A West Point cadet was sentenced to 21 years in prison for raping a sleeping classmate. Now, he's free to return to school.
In July 2016, U.S. Military Academy Cadet Jacob Whisenhunt was sentenced to 21 years in prison and discharged from the Army after being found guilty raping a female classmate as she slept in a nearby sleeping bag during Cadet Field Training at Camp Buckner. Whisenhunt's defense was that what transpired between him and the female cadet was consensual. But after a four-day trial, a jury of West Point faculty and staff found him guilty on three counts of sexual assault.
Now, an appeals court has thrown out Whisenhunt's conviction, vacating his sentence. And on Wednesday, the cadet returned to his class at West Point, according to The Associated Press.

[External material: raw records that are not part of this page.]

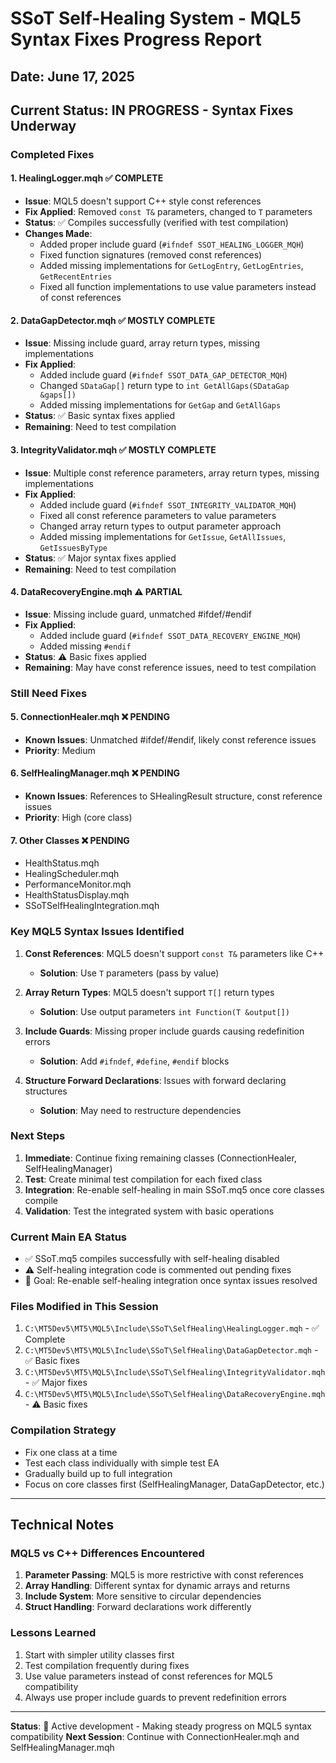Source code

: # SSoT Self-Healing System - MQL5 Syntax Fixes Progress Report

## Date: June 17, 2025

## Current Status: IN PROGRESS - Syntax Fixes Underway

### Completed Fixes

#### 1. HealingLogger.mqh ✅ COMPLETE
- **Issue**: MQL5 doesn't support C++ style const references 
- **Fix Applied**: Removed `const T&` parameters, changed to `T` parameters
- **Status**: ✅ Compiles successfully (verified with test compilation)
- **Changes Made**:
  - Added proper include guard (`#ifndef SSOT_HEALING_LOGGER_MQH`)
  - Fixed function signatures (removed const references)
  - Added missing implementations for `GetLogEntry`, `GetLogEntries`, `GetRecentEntries`
  - Fixed all function implementations to use value parameters instead of const references

#### 2. DataGapDetector.mqh ✅ MOSTLY COMPLETE
- **Issue**: Missing include guard, array return types, missing implementations
- **Fix Applied**: 
  - Added include guard (`#ifndef SSOT_DATA_GAP_DETECTOR_MQH`)
  - Changed `SDataGap[]` return type to `int GetAllGaps(SDataGap &gaps[])`
  - Added missing implementations for `GetGap` and `GetAllGaps`
- **Status**: ✅ Basic syntax fixes applied
- **Remaining**: Need to test compilation

#### 3. IntegrityValidator.mqh ✅ MOSTLY COMPLETE 
- **Issue**: Multiple const reference parameters, array return types, missing implementations
- **Fix Applied**:
  - Added include guard (`#ifndef SSOT_INTEGRITY_VALIDATOR_MQH`)
  - Fixed all const reference parameters to value parameters
  - Changed array return types to output parameter approach
  - Added missing implementations for `GetIssue`, `GetAllIssues`, `GetIssuesByType`
- **Status**: ✅ Major syntax fixes applied
- **Remaining**: Need to test compilation

#### 4. DataRecoveryEngine.mqh ⚠️ PARTIAL
- **Issue**: Missing include guard, unmatched #ifdef/#endif
- **Fix Applied**:
  - Added include guard (`#ifndef SSOT_DATA_RECOVERY_ENGINE_MQH`)
  - Added missing `#endif`
- **Status**: ⚠️ Basic fixes applied
- **Remaining**: May have const reference issues, need to test compilation

### Still Need Fixes

#### 5. ConnectionHealer.mqh ❌ PENDING
- **Known Issues**: Unmatched #ifdef/#endif, likely const reference issues
- **Priority**: Medium

#### 6. SelfHealingManager.mqh ❌ PENDING
- **Known Issues**: References to SHealingResult structure, const reference issues
- **Priority**: High (core class)

#### 7. Other Classes ❌ PENDING
- HealthStatus.mqh
- HealingScheduler.mqh
- PerformanceMonitor.mqh
- HealthStatusDisplay.mqh
- SSoTSelfHealingIntegration.mqh

### Key MQL5 Syntax Issues Identified

1. **Const References**: MQL5 doesn't support `const T&` parameters like C++
   - **Solution**: Use `T` parameters (pass by value)
   
2. **Array Return Types**: MQL5 doesn't support `T[]` return types
   - **Solution**: Use output parameters `int Function(T &output[])`
   
3. **Include Guards**: Missing proper include guards causing redefinition errors
   - **Solution**: Add `#ifndef`, `#define`, `#endif` blocks
   
4. **Structure Forward Declarations**: Issues with forward declaring structures
   - **Solution**: May need to restructure dependencies

### Next Steps

1. **Immediate**: Continue fixing remaining classes (ConnectionHealer, SelfHealingManager)
2. **Test**: Create minimal test compilation for each fixed class
3. **Integration**: Re-enable self-healing in main SSoT.mq5 once core classes compile
4. **Validation**: Test the integrated system with basic operations

### Current Main EA Status
- ✅ SSoT.mq5 compiles successfully with self-healing disabled
- ⚠️ Self-healing integration code is commented out pending fixes
- 🎯 Goal: Re-enable self-healing integration once syntax issues resolved

### Files Modified in This Session
1. `C:\MT5Dev5\MT5\MQL5\Include\SSoT\SelfHealing\HealingLogger.mqh` - ✅ Complete
2. `C:\MT5Dev5\MT5\MQL5\Include\SSoT\SelfHealing\DataGapDetector.mqh` - ✅ Basic fixes
3. `C:\MT5Dev5\MT5\MQL5\Include\SSoT\SelfHealing\IntegrityValidator.mqh` - ✅ Major fixes  
4. `C:\MT5Dev5\MT5\MQL5\Include\SSoT\SelfHealing\DataRecoveryEngine.mqh` - ⚠️ Basic fixes

### Compilation Strategy
- Fix one class at a time
- Test each class individually with simple test EA
- Gradually build up to full integration
- Focus on core classes first (SelfHealingManager, DataGapDetector, etc.)

---

## Technical Notes

### MQL5 vs C++ Differences Encountered
1. **Parameter Passing**: MQL5 is more restrictive with const references
2. **Array Handling**: Different syntax for dynamic arrays and returns
3. **Include System**: More sensitive to circular dependencies
4. **Struct Handling**: Forward declarations work differently

### Lessons Learned
1. Start with simpler utility classes first
2. Test compilation frequently during fixes
3. Use value parameters instead of const references for MQL5 compatibility
4. Always use proper include guards to prevent redefinition errors

---

**Status**: 🔄 Active development - Making steady progress on MQL5 syntax compatibility
**Next Session**: Continue with ConnectionHealer.mqh and SelfHealingManager.mqh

The three appellate military judges who overturned Whisenhunt's conviction ruled that circumstantial evidence backed up Whisenhunt's defense that the act was consensual, based on the fact that the woman — identified by the initials LM — did not struggle loudly enough to alert other cadets who were sleeping nearby.
According to the Army Times, the female cadet testified that she froze when she woke up to discover Whisenhunt assaulting her, and remained in the fetal position for the duration of the intercourse. But the judges didn't seem to find that plausible.
"It is even harder to conclude beyond a reasonable doubt that appellant would anticipate that LM would not make any reflexive noise or movements upon being awakened, which would have alerted multiple others to his criminal activity," the ruling reads. "This is particularly true when there is no evidence that appellant threatened LM or took any steps, such as covering her mouth, to prevent an outcry."
In their ruling Monday, the judges also cited the fact that the female cadet could easily identify Whisenhunt as one of her classmates, and the fact that he did not attempt to clean up the semen he left behind in her sleeping bag, as reasons to believe it must have been consensual.
Whisenhunt "would have needed to anticipate that LM would not report his crimes at a later date, when the record is devoid of any evidence that LM could not identify him, that she was incapacitated, or that he had threatened or coerced her," the judges wrote. "Furthermore, appellant left his semen on LM's bivy cover, and there is no evidence that he tried to remove this evidence."
"A horrible message"
Former Air Force chief prosecutor, retired Col. Don Christensen, told CBS News the ruling sends "a horrible message."
"Their opinion is victim-blaming," he said. "It reads like something from decades ago. Their two bases for overturning the conviction — one was that the victim didn't act the way they wanted, and the other was that the accused surely wouldn't rape somebody that he knew, which shows that these three judges haven't got a clue when it comes to what sexual assault looks like. So, it's just going to send an incredibly bad message to the survivor community."
In May, a survey released by the Department of Defense revealed that sexual assault in the military had spiked nearly 40% since 2016 — with an estimated 20,500 service members experiencing some kind of "contact or penetrative sexual assault" in 2018. While those numbers are staggering, they may still only represent a fraction of the sexual assaults that actually occur in the U.S. military, given that only about 1 in 3 service members report their experience of sexual assault to a Defense Department authority.
Col. Christensen, who now serves as the president of Protect Our Defenders, an advocacy group with the mission of ending the epidemic of military rape, believes that this ruling will dissuade future victims from coming forward.
"Even now, when they do come forward, the odds of them getting a conviction are astronomically slim," he told CBS News. "You know, there were only 108 convictions last year in the military out of 7,000 reports, and so the numbers are against them. And then, when they actually do get a conviction, to have it overturned on such flimsy logic is just going to dissuade people from doing it. It's time for Congress to act on this; to be bold. They have been too slow to do anything really aggressive when it comes to sex assault in the military."